◆ What you are asked to do ◆
Only some lines are wanted. Transcribe, exactly, the lines below from the line with "SELECT title FROM movies;" up to and including the line with "SELECT * FROM movies;".

[Collected data]
::::::

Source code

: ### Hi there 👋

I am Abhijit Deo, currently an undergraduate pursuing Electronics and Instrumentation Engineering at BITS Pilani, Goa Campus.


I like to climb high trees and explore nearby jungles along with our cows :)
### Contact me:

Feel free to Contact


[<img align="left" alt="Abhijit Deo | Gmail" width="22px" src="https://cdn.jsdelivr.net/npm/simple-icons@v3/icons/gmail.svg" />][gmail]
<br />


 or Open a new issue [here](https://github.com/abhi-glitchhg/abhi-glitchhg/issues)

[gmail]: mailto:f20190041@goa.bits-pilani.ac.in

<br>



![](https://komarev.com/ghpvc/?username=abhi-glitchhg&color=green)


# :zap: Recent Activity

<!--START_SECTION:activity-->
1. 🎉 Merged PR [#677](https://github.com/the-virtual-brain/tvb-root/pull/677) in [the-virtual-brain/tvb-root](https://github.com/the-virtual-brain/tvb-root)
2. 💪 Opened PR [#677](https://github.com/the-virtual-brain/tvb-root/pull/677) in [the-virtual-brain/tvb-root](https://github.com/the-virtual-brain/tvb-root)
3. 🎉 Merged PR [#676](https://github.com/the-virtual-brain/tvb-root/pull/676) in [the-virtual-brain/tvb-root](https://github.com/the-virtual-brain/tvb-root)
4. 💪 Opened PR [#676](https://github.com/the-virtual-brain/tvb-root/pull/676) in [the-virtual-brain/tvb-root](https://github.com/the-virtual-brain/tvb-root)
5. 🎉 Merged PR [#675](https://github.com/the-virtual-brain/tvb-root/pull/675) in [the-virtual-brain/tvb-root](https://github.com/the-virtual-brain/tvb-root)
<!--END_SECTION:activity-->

::::::

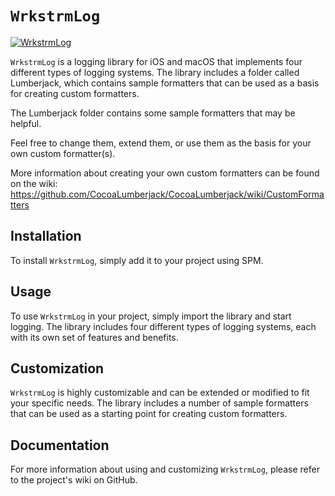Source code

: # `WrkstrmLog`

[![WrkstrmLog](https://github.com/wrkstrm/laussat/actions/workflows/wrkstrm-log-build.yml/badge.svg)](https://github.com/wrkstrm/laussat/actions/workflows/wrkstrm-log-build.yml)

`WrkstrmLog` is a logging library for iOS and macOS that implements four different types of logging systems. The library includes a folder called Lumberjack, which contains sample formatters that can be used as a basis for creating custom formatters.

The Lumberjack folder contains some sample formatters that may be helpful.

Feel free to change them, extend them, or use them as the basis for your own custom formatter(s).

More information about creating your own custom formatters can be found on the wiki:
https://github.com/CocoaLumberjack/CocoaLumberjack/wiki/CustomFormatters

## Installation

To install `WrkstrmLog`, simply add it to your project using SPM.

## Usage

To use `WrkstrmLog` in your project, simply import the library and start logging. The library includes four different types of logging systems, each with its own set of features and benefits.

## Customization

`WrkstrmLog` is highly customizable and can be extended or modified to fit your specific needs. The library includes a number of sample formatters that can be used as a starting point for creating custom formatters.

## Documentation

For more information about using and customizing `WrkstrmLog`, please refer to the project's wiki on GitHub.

::::::

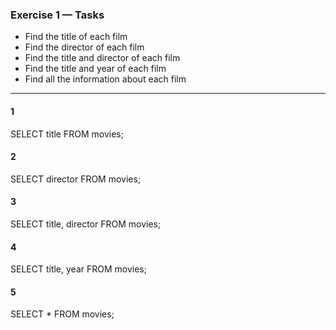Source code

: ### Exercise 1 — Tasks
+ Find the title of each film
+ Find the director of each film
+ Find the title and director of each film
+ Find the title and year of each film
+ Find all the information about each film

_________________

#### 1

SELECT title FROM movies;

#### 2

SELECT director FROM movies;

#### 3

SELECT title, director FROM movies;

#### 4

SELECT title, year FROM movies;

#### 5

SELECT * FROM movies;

::::::

◆ Response for this exercise ◆
SELECT title FROM movies;

#### 2

SELECT director FROM movies;

#### 3

SELECT title, director FROM movies;

#### 4

SELECT title, year FROM movies;

#### 5

SELECT * FROM movies;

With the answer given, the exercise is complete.